The ensemble classifier is one of the machine learning classification algorithms. The ensemble methods create a strong classifier by combining weak classifiers which are inaccurate with around 50% detection failure rate. An analog circuit can exploit this property because the analog computations are usually faster and lower energy, but less accurate, than digital implementations. Therefore, designing a weak classifier in analog domain can take advantage of ensemble classification.

AdaBoost, as an ensemble method, adds the weak learners iteratively to build a highly accurate network by training the weak learners on different distributions over the example dataset. Let us say training examples  $\langle (I_1, y_1), (I_2, y_2), ..., (I_m, y_m) \rangle$  are given, where  $I_i \in I$  is an image sample in the training set I and  $y_i \in \{-1, +1\}$  is a label. In the first step, a distribution  $D_1$  on the training set is initialized as:

$$D_1(i) = 1/m, \quad \forall i = 1, ..., m.$$

The distribution D is used to give different weighting distributions on examples at each training sequence. In the *t*-th iteration, a current weak learner focuses on misclassified input images in the previous iteration in order to reduce the same errors at a subsequent learner by weighting the failed images, namely adaptively boosting. Given an input set, the *t*-th weak classifier  $q_t$  is trained to minimize the weighted error  $\epsilon_t$ , which is a sum of the product of the *i*-th weak hypothesis  $q_t(I_i) \in \{-1, +1\}$  error and the *i*-th distribution  $D_t(i)$  in the *t*-th iteration:

$$\epsilon_t = \sum_{i=1}^m D_t(i) \cdot \mathbf{1}[q_t(I_i) \neq y_i].$$

Once the  $\epsilon_t$  is determined, AdaBoost chooses a parameter  $\alpha_t$  as follows:

$$\alpha_t = \frac{1}{2} \ln(\frac{1 - \epsilon_t}{\epsilon_t}).$$

The higher value of  $\alpha_t$  means that the *t*-th weak classifier is more reliable, having high impact on a final (strong) classification. In the next iteration, AdaBoost updates the distribution  $D_t$  to  $D_{t+1}$  for i = 1, ..., m as follows:



Figure 2.4: 10-class classifier with 45 strong classifiers.

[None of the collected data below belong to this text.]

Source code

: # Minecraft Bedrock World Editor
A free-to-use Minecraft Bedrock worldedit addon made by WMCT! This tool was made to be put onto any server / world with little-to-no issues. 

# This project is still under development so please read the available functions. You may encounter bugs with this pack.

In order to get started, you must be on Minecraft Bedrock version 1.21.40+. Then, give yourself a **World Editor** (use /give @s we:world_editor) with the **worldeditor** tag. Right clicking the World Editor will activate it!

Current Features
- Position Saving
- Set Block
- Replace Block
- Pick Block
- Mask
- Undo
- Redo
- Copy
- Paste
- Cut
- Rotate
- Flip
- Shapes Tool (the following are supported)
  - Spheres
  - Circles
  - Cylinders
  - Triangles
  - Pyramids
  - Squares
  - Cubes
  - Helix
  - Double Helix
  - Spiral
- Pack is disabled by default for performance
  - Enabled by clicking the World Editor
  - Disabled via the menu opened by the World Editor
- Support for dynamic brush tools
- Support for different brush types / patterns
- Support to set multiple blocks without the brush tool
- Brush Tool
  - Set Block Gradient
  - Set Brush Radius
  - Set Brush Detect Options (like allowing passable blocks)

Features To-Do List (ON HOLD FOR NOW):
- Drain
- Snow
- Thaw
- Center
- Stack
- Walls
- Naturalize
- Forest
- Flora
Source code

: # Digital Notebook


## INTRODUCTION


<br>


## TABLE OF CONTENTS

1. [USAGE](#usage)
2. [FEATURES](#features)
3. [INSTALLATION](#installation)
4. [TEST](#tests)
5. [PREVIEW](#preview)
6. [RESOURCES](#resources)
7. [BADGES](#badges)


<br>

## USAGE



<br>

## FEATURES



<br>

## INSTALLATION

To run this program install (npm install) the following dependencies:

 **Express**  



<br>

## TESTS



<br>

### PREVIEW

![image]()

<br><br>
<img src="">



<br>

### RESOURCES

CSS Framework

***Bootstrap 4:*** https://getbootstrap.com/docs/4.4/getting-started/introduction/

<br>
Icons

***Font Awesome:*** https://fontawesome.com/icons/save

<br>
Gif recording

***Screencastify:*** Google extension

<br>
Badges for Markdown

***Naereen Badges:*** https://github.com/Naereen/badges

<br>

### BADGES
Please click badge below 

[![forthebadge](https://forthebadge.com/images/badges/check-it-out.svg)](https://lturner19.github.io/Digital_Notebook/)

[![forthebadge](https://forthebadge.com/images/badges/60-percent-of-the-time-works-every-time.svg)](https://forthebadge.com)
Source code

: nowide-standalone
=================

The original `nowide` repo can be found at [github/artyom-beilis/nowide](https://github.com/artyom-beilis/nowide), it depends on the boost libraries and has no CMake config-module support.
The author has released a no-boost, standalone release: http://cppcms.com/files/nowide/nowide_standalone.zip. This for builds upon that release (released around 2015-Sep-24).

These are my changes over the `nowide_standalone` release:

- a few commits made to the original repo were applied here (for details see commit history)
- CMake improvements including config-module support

$$D_{t+1}(i) = \frac{D_t(i)\exp(-\alpha_t y_i q_t(I_i))}{Z_t},$$

where  $Z_t$  is a normalization factor:

$$Z_t = \sum_{i}^{m} D_t(i) \exp(-\alpha_t y_i q_t(I_i)).$$

Finally, during inference, a test image  $I_j$  is classified as:

$$\hat{y}(I_j) = sign(\sum_{t=1}^M \alpha_t q_t(I_j)),$$

where M is a total number of weak classifiers.

This thesis employs a simple comparison between a pixel value and a trained threshold as a single weak classifier in AdaBoost inference, resulting in binary output  $q_t$ . In order to build a 10-class classifier, the  $C_2^{10} = 45$  strong binary classification results are computed using the one-vs.-one strategy. Note that the one-vs.-one strategy only distinguishes two classes (binary decision). As shown in Fig. 2.4, the strong binary decisions from the 45 one-vs.-one classifiers are fed into a plurality voter and the final decision (e.g., 5) is made.

### CHAPTER 3

# DIMA-BASED ADABOOST ARCHITECTURE

### 3.1 Implementation Challenges

Implementing a multi-class inference system in-memory using AdaBoost with decision trees presents the following challenges: (1) Crossbar cost: Each strong classifier (Fig. 3.1) needs to use a different subset of features necessitating a crossbar whose complexity increases with feature dimension. (2) Circuit non-idealities: DIMA is vulnerable to various circuit non-idealities such as PVT variations and non-linearity due to low-voltage analog operations. (3) Retraining complexity: Retraining to overcome circuit non-idealities incurs significant complexity overhead, e.g., 25% of memory capacity [13] devoted to offset calibration, and massive retraining dataset [12]. By implementing AdaBoost on the in-memory architecture IC [11], this work demonstrates the benefits of exploiting the intrinsic error-tolerance of an ensemble classifier and the energy-efficiency of a mixed-signal implementation.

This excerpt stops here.